New Biologic Vulnerability Identified in Pancreatic Cancer

New Biologic Vulnerability Identified in Pancreatic Cancer

January 26, 2016

A new study is suggesting that cancer drugs known as CDK4/6 inhibitors alter the metabolism of pancreatic cancer cells, leaving these cells to be more vulnerable to targeted agents.

A new study is suggesting that cancer drugs known as cyclin-dependent kinase 4/6 (CDK4/6) inhibitors alter the metabolism of pancreatic cancer cells, leaving these cells to be more vulnerable to targeted agents.

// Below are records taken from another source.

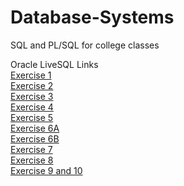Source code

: # Database-Systems
SQL and PL/SQL for college classes

Oracle LiveSQL Links  
[Exercise 1](https://livesql.oracle.com/apex/livesql/s/o7ny02su6ditr8n79pebdaa6q)  
[Exercise 2](https://livesql.oracle.com/apex/livesql/s/o7rwvd94zgj3ejfp9otiuiqkd)  
[Exercise 3](https://livesql.oracle.com/apex/livesql/s/paz0d2hebp9yrds3o7809dxia)  
[Exercise 4](https://livesql.oracle.com/apex/livesql/s/paz0d2hehh2rojbp0m749ufoi)  
[Exercise 5](https://livesql.oracle.com/apex/livesql/s/pcck4bzer2qfosnxd0wdgno4m)  
[Exercise 6A](https://livesql.oracle.com/apex/livesql/s/pcc1hohot0tqgn6c9i109jq7k)  
[Exercise 6B](https://livesql.oracle.com/apex/livesql/s/pccz5nv30lwpvuytyya4fj17c)  
[Exercise 7](https://livesql.oracle.com/apex/livesql/s/pfufuo62nrfcuyqqobbraxj3u)  
[Exercise 8](https://livesql.oracle.com/apex/livesql/s/pfuf7sean8kekl12trre05nwi)  
[Exercise 9 and 10](https://livesql.oracle.com/apex/livesql/s/bfv4b5ttuh2s2ajsp0zd4yuk)  
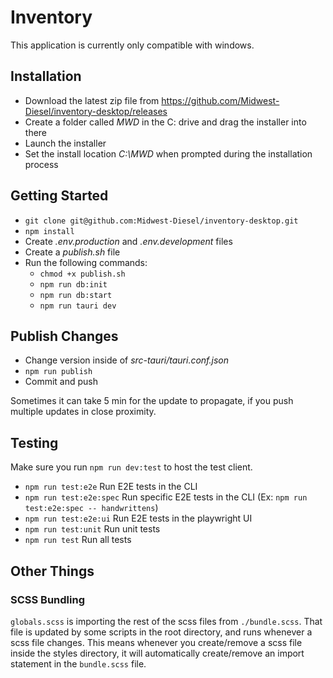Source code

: # Inventory
This application is currently only compatible with windows.

## Installation
- Download the latest zip file from https://github.com/Midwest-Diesel/inventory-desktop/releases
- Create a folder called *MWD* in the C: drive and drag the installer into there
- Launch the installer
- Set the install location *C:\MWD* when prompted during the installation process

## Getting Started
- `git clone git@github.com:Midwest-Diesel/inventory-desktop.git`
- `npm install`
- Create *.env.production* and *.env.development* files
- Create a *publish.sh* file
- Run the following commands:
  - `chmod +x publish.sh`
  - `npm run db:init`
  - `npm run db:start`
  - `npm run tauri dev`

## Publish Changes
- Change version inside of *src-tauri/tauri.conf.json*
- `npm run publish`
- Commit and push

Sometimes it can take 5 min for the update to propagate, if you push multiple updates in close proximity.

## Testing
Make sure you run `npm run dev:test` to host the test client.
- `npm run test:e2e` Run E2E tests in the CLI
- `npm run test:e2e:spec` Run specific E2E tests in the CLI (Ex: `npm run test:e2e:spec -- handwrittens`)
- `npm run test:e2e:ui` Run E2E tests in the playwright UI
- `npm run test:unit` Run unit tests
- `npm run test` Run all tests

## Other Things

### SCSS Bundling
`globals.scss` is importing the rest of the scss files from `./bundle.scss`. That file is updated by some scripts in the root directory, and runs whenever a scss file changes. This means whenever you create/remove a scss file inside the styles directory, it will automatically create/remove an import statement in the `bundle.scss` file.
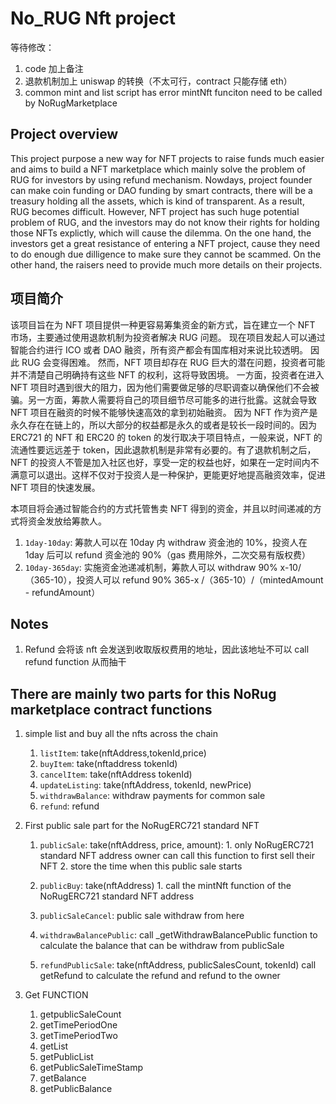 # No_RUG Nft project

等待修改：

1. code 加上备注
2. 退款机制加上 uniswap 的转换（不太可行，contract 只能存储 eth）
3. common mint and list script has error mintNft funciton need to be called by NoRugMarketplace

## Project overview

This project purpose a new way for NFT projects to raise funds much easier and aims to build a NFT marketplace which mainly solve the problem of RUG for investors by using refund mechanism.
Nowdays, project founder can make coin funding or DAO funding by smart contracts, there will be a treasury holding all the assets, which is kind of transparent. As a result, RUG becomes difficult.
However, NFT project has such huge potential problem of RUG, and the investors may do not know their rights for holding those NFTs explictly, which will cause the dilemma. On the one hand, the investors get a great resistance of entering a NFT project, cause they need to do enough due dilligence to make sure they cannot be scammed. On the other hand, the raisers need to provide much more details on their projects.

## 项目简介

该项目旨在为 NFT 项目提供一种更容易筹集资金的新方式，旨在建立一个 NFT 市场，主要通过使用退款机制为投资者解决 RUG 问题。
现在项目发起人可以通过智能合约进行 ICO 或者 DAO 融资，所有资产都会有国库相对来说比较透明。 因此 RUG 会变得困难。
然而，NFT 项目却存在 RUG 巨大的潜在问题，投资者可能并不清楚自己明确持有这些 NFT 的权利，这将导致困境。 一方面，投资者在进入 NFT 项目时遇到很大的阻力，因为他们需要做足够的尽职调查以确保他们不会被骗。另一方面，筹款人需要将自己的项目细节尽可能多的进行批露。这就会导致 NFT 项目在融资的时候不能够快速高效的拿到初始融资。
因为 NFT 作为资产是永久存在在链上的，所以大部分的权益都是永久的或者是较长一段时间的。因为 ERC721 的 NFT 和 ERC20 的 token 的发行取决于项目特点，一般来说，NFT 的流通性要远远差于 token，因此退款机制是非常有必要的。有了退款机制之后，NFT 的投资人不管是加入社区也好，享受一定的权益也好，如果在一定时间内不满意可以退出。这样不仅对于投资人是一种保护，更能更好地提高融资效率，促进 NFT 项目的快速发展。

本项目将会通过智能合约的方式托管售卖 NFT 得到的资金，并且以时间递减的方式将资金发放给筹款人。

1. `1day-10day`: 筹款人可以在 10day 内 withdraw 资金池的 10%，投资人在 1day 后可以 refund 资金池的 90%（gas 费用除外，二次交易有版权费）
2. `10day-365day`: 实施资金池递减机制，筹款人可以 withdraw 90% x-10/（365-10），投资人可以 refund 90% 365-x /（365-10）/（mintedAmount - refundAmount）

## Notes

1. Refund 会将该 nft 会发送到收取版权费用的地址，因此该地址不可以 call refund function 从而抽干

## There are mainly two parts for this NoRug marketplace contract functions

1.  simple list and buy all the nfts across the chain

    1. `listItem`: take(nftAddress,tokenId,price)
    2. `buyItem`: take(nftaddress tokenId)
    3. `cancelItem`: take(nftAddress tokenId)
    4. `updateListing`: take(nftAddress, tokenId, newPrice)
    5. `withdrawBalance`: withdraw payments for common sale
    6. `refund`: refund

2.  First public sale part for the NoRugERC721 standard NFT

    1.  `publicSale`: take(nftAddress, price, amount): 1. only NoRugERC721 standard NFT address owner can call this function to first sell their NFT 2. store the time when this public sale starts
    2.  `publicBuy`: take(nftAddress) 1. call the mintNft function of the NoRugERC721 standard NFT address

    3.  `publicSaleCancel`: public sale withdraw from here
    4.  `withdrawBalancePublic`: call \_getWithdrawBalancePublic function to calculate the balance that can be withdraw from publicSale

    5.  `refundPublicSale`: take(nftAddress, publicSalesCount, tokenId) call getRefund to calculate the refund and refund to the owner

3.  Get FUNCTION
    1. getpublicSaleCount
    2. getTimePeriodOne
    3. getTimePeriodTwo
    4. getList
    5. getPublicList
    6. getPublicSaleTimeStamp
    7. getBalance
    8. getPublicBalance
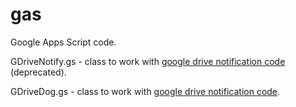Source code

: gas
===
<p>Google Apps Script code.</p>
<p>GDriveNotify.gs - class to work with <a href="http://www.daspot.ru/2013/06/google-drive.html">
google drive notification code</a> (deprecated).</p>
<p>GDriveDog.gs - class to work with <a href="http://www.daspot.ru/2013/12/google-drive-2.html">
google drive notification code</a>.</p>
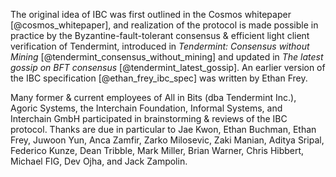 The original idea of IBC was first outlined in the Cosmos whitepaper [@cosmos_whitepaper], and realization of the protocol is made possible in practice by the Byzantine-fault-tolerant consensus & efficient light client verification of Tendermint, introduced in *Tendermint: Consensus without Mining* [@tendermint_consensus_without_mining] and updated in *The latest gossip on BFT consensus* [@tendermint_latest_gossip]. An earlier version of the IBC specification [@ethan_frey_ibc_spec] was written by Ethan Frey.

Many former & current employees of All in Bits (dba Tendermint Inc.), Agoric Systems, the Interchain Foundation, Informal Systems, and Interchain GmbH participated in brainstorming & reviews of the IBC protocol. Thanks are due in particular to Jae Kwon, Ethan Buchman, Ethan Frey, Juwoon Yun, Anca Zamfir, Zarko Milosevic, Zaki Manian, Aditya Sripal, Federico Kunze, Dean Tribble, Mark Miller, Brian Warner, Chris Hibbert, Michael FIG, Dev Ojha, and Jack Zampolin.
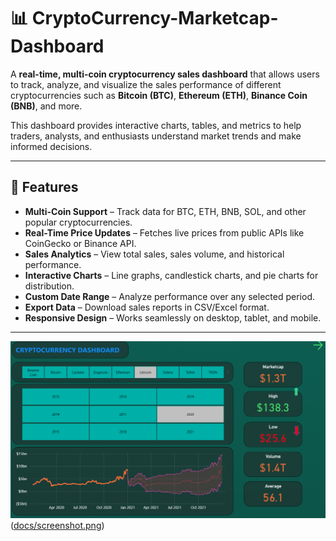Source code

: # 📊 CryptoCurrency-Marketcap-Dashboard

A **real-time, multi-coin cryptocurrency sales dashboard** that allows users to track, analyze, and visualize the sales performance of different cryptocurrencies such as **Bitcoin (BTC)**, **Ethereum (ETH)**, **Binance Coin (BNB)**, and more.

This dashboard provides interactive charts, tables, and metrics to help traders, analysts, and enthusiasts understand market trends and make informed decisions.

---

## 🚀 Features

- **Multi-Coin Support** – Track data for BTC, ETH, BNB, SOL, and other popular cryptocurrencies.
- **Real-Time Price Updates** – Fetches live prices from public APIs like CoinGecko or Binance API.
- **Sales Analytics** – View total sales, sales volume, and historical performance.
- **Interactive Charts** – Line graphs, candlestick charts, and pie charts for distribution.
- **Custom Date Range** – Analyze performance over any selected period.
- **Export Data** – Download sales reports in CSV/Excel format.
- **Responsive Design** – Works seamlessly on desktop, tablet, and mobile.

---

![Crypto Sales Dashboard](https://github.com/KeshavBandil-20/CryptoCurrency-Marketcap-Dashboard/blob/ca44ccc6ce6d2f1a4213209fae980fed4a835292/Screenshot%202025-08-05%20010414.png)
([docs/screenshot.png](https://github.com/KeshavBandil-20/CryptoCurrency-Marketcap-Dashboard/blob/e5ea17275d84bbbcf30027bba42da0e41e945153/Screenshot%202025-08-05%20010508.png))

The findings, which were published in Cell Reports, show that it may be possible to metabolically reprogram pancreatic cancer. The researchers found that CDK 4/6 inhibition increases oxidative phosphorylation through the retinoblastoma tumor suppressor (RB) pathway. They also demonstrated that compensatory activation of mTOR occurs downstream of CDK4/6 inhibition.

The study suggests that combination treatments for pancreatic cancer can have a variety of effects on cellular metabolism. The researchers report that it may be feasible to therapeutically target select features of CDK-arrested cells and combat cancer in a whole way.

Last year, the US Food and Drug Administration approved the first CDK4/6 inhibitor, palbociclib (Ibrance) for treating advanced breast cancer. This class of drugs has been put to the test in other various clinical trials, which now includes pancreatic cancer.

CDK 4/6 inhibitors are cytostatic, which means that these drugs work by preventing cancer cells from growing. “On the one hand, that’s great, because the tumor won’t grow, but on the other hand, the patient still has a tumor, which will eventually become resistant to those drugs,” said study senior author Erik Knudsen, MD, Professor of Internal Medicine in the Eugene McDermott Center for Human Growth and Development at University of Texas Southwestern Medical Center, in a news release.  

In this study, the research team treated human pancreatic cancer cells and tumors grown in mice with CDK4/6-inhibiting drugs. Surprisingly, they found that when tumor cells were treated with CDK4/6 inhibitors, the cells’ metabolism became more active. It is hoped that by targeting altered tumor metabolism, it may be possible to turn the cytostatic effect of CDK4/6 inhibitors into a cytotoxic effect that actually kills the cancer cells.

Study co-investigator Agnieszka Witkiewicz, MD, who is also with the McDermott Center and is an Associate Professor of Pathology, said right now there is a lot of interest in better understanding the biology behind CDK4/6 inhibitors. It is hoped this information could help lead to destroying tumors instead of simply stopping their growth.

It is theorized by disrupting a tumor’s cell cycle with CDK4/6 inhibitors and then targeting the altered metabolism with other drugs, such as mTOR inhibitors, it may be possible to positively impact cancer treatment.  “These data yield valuable new insights into the cross talk between CDK inhibitors, signaling pathways, and tumor metabolism in pancreatic cancer, opening up some interesting new possibilities for treatment that could be evaluated in clinical trials,” said Dr. Witkiewicz.